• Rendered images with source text
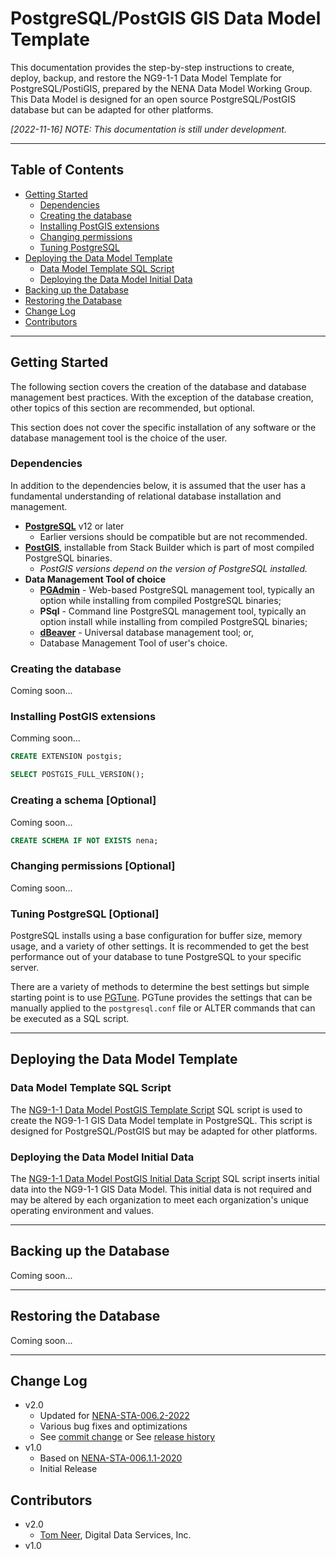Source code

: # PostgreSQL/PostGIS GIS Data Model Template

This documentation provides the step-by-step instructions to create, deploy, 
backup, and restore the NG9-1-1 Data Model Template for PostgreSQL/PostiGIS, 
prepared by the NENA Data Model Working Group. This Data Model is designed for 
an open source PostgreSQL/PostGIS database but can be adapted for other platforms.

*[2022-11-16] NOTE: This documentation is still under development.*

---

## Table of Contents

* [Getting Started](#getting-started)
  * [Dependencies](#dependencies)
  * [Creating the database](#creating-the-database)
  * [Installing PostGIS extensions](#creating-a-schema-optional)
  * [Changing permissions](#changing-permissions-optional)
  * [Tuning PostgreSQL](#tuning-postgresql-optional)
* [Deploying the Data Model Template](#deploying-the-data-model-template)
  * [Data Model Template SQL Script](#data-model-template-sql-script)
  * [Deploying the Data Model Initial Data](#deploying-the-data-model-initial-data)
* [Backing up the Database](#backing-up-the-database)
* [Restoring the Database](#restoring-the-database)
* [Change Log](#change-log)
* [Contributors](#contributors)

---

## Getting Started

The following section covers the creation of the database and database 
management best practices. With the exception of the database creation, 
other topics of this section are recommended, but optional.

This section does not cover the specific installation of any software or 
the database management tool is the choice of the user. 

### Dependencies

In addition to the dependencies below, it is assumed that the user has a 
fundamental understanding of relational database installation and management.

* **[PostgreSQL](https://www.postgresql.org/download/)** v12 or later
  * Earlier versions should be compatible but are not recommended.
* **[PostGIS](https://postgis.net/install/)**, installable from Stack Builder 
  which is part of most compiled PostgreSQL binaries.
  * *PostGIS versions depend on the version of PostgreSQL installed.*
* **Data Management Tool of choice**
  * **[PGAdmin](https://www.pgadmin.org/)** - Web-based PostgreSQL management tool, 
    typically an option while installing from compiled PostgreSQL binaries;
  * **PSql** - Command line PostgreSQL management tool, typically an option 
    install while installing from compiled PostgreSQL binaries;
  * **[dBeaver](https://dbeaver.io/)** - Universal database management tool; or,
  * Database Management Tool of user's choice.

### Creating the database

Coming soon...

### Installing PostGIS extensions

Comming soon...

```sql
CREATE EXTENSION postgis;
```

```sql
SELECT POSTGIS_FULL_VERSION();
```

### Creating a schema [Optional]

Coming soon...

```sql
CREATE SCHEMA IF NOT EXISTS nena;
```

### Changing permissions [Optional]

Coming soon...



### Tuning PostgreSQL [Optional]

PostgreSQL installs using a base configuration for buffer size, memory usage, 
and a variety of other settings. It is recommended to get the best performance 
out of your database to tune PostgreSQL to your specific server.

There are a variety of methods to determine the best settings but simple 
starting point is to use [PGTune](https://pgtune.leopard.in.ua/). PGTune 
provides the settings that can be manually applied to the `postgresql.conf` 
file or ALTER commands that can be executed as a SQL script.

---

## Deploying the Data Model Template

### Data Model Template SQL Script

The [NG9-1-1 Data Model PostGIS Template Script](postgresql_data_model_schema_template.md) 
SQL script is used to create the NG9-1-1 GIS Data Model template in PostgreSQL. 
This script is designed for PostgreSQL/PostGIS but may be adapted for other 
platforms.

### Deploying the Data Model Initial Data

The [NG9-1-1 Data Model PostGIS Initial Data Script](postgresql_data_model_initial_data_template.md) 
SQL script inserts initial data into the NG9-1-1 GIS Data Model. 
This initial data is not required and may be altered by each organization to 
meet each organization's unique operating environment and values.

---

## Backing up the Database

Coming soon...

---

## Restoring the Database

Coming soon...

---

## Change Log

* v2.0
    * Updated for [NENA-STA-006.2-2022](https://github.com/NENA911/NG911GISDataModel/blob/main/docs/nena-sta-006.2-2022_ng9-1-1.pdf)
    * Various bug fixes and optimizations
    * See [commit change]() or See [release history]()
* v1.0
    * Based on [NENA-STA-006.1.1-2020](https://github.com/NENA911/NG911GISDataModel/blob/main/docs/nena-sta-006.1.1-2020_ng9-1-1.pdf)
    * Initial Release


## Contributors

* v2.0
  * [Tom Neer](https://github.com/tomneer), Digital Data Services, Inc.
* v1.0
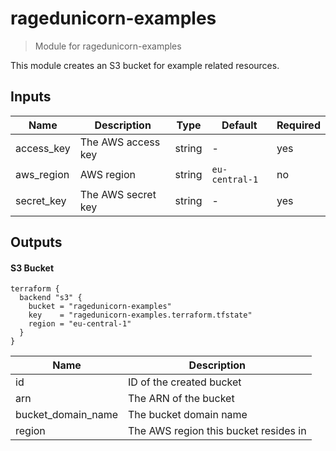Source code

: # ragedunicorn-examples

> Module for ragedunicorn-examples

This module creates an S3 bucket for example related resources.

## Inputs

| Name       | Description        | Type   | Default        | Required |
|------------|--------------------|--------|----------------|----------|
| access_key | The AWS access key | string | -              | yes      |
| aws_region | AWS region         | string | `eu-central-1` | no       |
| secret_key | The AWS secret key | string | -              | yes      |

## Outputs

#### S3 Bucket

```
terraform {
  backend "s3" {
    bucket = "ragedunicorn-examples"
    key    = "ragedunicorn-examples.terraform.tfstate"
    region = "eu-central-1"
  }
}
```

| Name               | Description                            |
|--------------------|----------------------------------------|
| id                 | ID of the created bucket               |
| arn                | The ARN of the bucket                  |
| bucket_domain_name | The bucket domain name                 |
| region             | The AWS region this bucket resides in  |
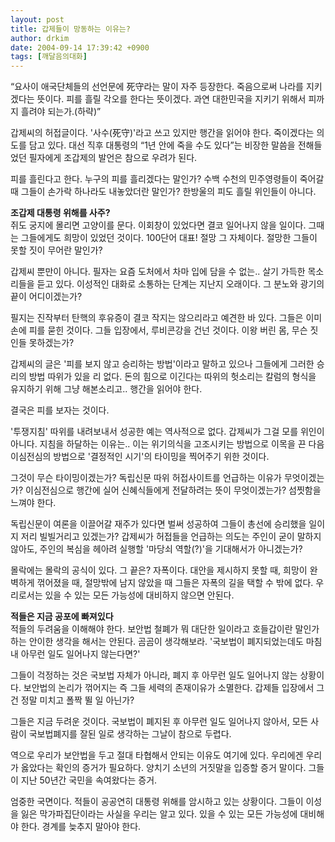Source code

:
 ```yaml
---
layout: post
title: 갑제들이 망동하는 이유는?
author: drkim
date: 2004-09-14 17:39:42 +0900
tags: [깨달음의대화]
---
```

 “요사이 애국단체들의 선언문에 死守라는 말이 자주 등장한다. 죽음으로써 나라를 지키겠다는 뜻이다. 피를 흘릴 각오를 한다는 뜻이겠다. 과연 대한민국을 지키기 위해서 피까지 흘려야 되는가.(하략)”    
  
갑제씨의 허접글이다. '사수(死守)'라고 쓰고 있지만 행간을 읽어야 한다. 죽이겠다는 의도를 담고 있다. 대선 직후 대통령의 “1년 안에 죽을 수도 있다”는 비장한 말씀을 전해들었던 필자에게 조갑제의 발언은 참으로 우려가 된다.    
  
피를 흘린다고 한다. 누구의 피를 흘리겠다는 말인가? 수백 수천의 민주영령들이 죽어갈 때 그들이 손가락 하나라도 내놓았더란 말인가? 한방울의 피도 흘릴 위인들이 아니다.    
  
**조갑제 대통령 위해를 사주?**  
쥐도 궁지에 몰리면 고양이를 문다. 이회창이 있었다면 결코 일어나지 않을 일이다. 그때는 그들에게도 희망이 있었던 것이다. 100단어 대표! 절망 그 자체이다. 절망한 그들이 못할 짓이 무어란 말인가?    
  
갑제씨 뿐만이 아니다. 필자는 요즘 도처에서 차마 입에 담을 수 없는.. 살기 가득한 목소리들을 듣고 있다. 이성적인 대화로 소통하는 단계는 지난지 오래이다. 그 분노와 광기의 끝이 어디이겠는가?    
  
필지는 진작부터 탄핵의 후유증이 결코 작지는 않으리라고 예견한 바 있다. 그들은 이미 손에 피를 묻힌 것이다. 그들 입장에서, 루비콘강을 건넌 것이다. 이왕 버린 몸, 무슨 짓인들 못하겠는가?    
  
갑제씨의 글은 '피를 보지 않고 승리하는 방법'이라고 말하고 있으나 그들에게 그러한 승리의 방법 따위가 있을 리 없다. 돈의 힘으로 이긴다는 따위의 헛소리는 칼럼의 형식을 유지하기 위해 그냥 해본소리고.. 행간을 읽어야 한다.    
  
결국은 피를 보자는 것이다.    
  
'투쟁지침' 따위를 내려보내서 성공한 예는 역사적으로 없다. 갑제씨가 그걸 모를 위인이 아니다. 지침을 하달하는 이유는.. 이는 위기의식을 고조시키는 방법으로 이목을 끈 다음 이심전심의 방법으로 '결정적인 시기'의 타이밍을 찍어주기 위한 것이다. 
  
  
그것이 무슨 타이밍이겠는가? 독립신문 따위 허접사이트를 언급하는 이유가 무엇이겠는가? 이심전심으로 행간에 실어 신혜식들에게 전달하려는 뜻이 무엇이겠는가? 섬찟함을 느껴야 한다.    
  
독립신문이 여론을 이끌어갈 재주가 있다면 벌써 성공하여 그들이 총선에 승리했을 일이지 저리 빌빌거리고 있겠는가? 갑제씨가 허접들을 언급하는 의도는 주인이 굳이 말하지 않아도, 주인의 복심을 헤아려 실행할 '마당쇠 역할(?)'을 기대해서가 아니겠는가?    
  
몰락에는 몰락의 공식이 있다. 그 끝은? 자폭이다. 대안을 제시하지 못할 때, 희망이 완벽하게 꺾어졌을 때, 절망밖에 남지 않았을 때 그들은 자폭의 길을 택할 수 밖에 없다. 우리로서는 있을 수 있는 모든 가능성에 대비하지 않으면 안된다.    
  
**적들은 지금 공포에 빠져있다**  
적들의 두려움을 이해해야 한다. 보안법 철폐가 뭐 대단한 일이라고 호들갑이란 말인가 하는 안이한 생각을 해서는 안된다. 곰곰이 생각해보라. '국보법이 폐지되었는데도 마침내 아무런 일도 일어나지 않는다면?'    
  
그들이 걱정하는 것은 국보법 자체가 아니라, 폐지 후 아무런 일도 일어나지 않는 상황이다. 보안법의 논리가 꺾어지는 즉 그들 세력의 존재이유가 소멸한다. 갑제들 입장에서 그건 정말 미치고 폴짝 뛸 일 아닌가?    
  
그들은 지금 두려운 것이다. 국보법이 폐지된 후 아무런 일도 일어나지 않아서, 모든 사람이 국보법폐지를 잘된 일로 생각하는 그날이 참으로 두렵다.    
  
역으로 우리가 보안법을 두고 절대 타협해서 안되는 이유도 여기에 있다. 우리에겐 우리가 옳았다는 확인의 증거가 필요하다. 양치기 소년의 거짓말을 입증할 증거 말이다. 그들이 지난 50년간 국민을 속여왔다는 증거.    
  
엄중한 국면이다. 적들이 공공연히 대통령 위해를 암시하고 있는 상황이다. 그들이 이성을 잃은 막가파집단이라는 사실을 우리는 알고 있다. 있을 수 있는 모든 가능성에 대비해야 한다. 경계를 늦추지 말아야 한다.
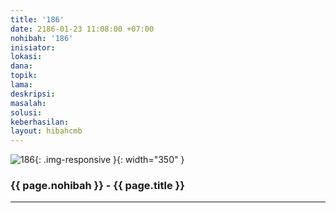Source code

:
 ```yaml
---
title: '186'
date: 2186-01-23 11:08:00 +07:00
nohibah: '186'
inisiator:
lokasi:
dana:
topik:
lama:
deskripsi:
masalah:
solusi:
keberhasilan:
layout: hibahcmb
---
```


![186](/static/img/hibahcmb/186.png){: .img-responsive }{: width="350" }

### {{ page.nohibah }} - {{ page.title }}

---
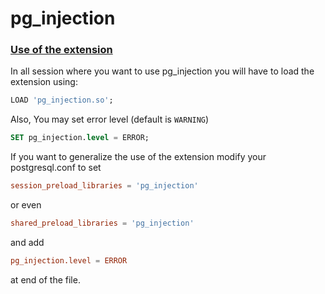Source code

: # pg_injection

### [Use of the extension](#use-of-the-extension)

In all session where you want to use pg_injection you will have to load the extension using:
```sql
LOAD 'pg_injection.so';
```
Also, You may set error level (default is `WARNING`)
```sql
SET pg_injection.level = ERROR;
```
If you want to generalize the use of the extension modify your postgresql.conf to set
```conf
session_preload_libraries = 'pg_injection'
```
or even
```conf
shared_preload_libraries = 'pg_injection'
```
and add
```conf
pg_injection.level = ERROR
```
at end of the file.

• Task
Without any picture, return exactly the lines of the records above from the first through the line that contains "management best practices.".

• Response
Source code

: # PostgreSQL/PostGIS GIS Data Model Template

This documentation provides the step-by-step instructions to create, deploy, 
backup, and restore the NG9-1-1 Data Model Template for PostgreSQL/PostiGIS, 
prepared by the NENA Data Model Working Group. This Data Model is designed for 
an open source PostgreSQL/PostGIS database but can be adapted for other platforms.

*[2022-11-16] NOTE: This documentation is still under development.*

---

## Table of Contents

* [Getting Started](#getting-started)
  * [Dependencies](#dependencies)
  * [Creating the database](#creating-the-database)
  * [Installing PostGIS extensions](#creating-a-schema-optional)
  * [Changing permissions](#changing-permissions-optional)
  * [Tuning PostgreSQL](#tuning-postgresql-optional)
* [Deploying the Data Model Template](#deploying-the-data-model-template)
  * [Data Model Template SQL Script](#data-model-template-sql-script)
  * [Deploying the Data Model Initial Data](#deploying-the-data-model-initial-data)
* [Backing up the Database](#backing-up-the-database)
* [Restoring the Database](#restoring-the-database)
* [Change Log](#change-log)
* [Contributors](#contributors)

---

## Getting Started

The following section covers the creation of the database and database 
management best practices. With the exception of the database creation, 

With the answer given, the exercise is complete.